§ Work instruction
Please write out every record exactly, but keep any images out of it.

§ Data supplied
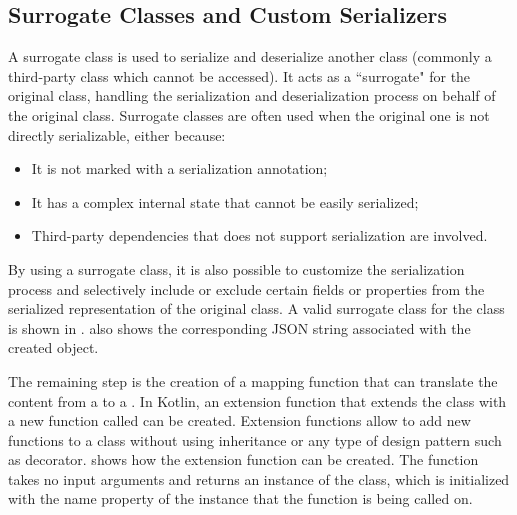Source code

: 

\subsection{Surrogate Classes and Custom Serializers}
\label{ssec:surrogate-classes-and-custom-serializers}

A surrogate class is used to serialize and deserialize another class (commonly a third-party class which cannot be accessed). It acts as a ``surrogate" for the original class, handling the serialization and deserialization process on behalf of the original class. Surrogate classes are often used when the original one is not directly serializable, either because:
\begin{itemize}
	\item It is not marked with a serialization annotation;
	\item It has a complex internal state that cannot be easily serialized;
	\item Third-party dependencies that does not support serialization are involved.
\end{itemize}
By using a surrogate class, it is also possible to customize the serialization process and selectively include or exclude certain fields or properties from the serialized representation of the original class. A valid surrogate class for the  class is shown in .  also shows the corresponding JSON string associated with the created object.\newline

The remaining step is the creation of a mapping function that can translate the content from a  to a . In Kotlin, an extension function that extends the  class with a new function called  can be created. Extension functions allow to add new functions to a class without using inheritance or any type of design pattern such as decorator.  shows how the extension function can be created. The function takes no input arguments and returns an instance of the  class, which is initialized with the name property of the  instance that the function is being called on.\newline


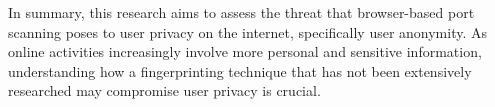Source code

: In summary, this research aims to assess the threat that browser-based port scanning poses to user privacy on the internet, specifically user anonymity.
As online activities increasingly involve more personal and sensitive information, understanding how a fingerprinting technique that has not been extensively researched may compromise user privacy is crucial.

§ Answer below
Source code

: 

\subsection{Surrogate Classes and Custom Serializers}
\label{ssec:surrogate-classes-and-custom-serializers}

A surrogate class is used to serialize and deserialize another class (commonly a third-party class which cannot be accessed). It acts as a ``surrogate" for the original class, handling the serialization and deserialization process on behalf of the original class. Surrogate classes are often used when the original one is not directly serializable, either because:
\begin{itemize}
	\item It is not marked with a serialization annotation;
	\item It has a complex internal state that cannot be easily serialized;
	\item Third-party dependencies that does not support serialization are involved.
\end{itemize}
By using a surrogate class, it is also possible to customize the serialization process and selectively include or exclude certain fields or properties from the serialized representation of the original class. A valid surrogate class for the  class is shown in .  also shows the corresponding JSON string associated with the created object.\newline

The remaining step is the creation of a mapping function that can translate the content from a  to a . In Kotlin, an extension function that extends the  class with a new function called  can be created. Extension functions allow to add new functions to a class without using inheritance or any type of design pattern such as decorator.  shows how the extension function can be created. The function takes no input arguments and returns an instance of the  class, which is initialized with the name property of the  instance that the function is being called on.\newline


Source code

: In summary, this research aims to assess the threat that browser-based port scanning poses to user privacy on the internet, specifically user anonymity.
As online activities increasingly involve more personal and sensitive information, understanding how a fingerprinting technique that has not been extensively researched may compromise user privacy is crucial.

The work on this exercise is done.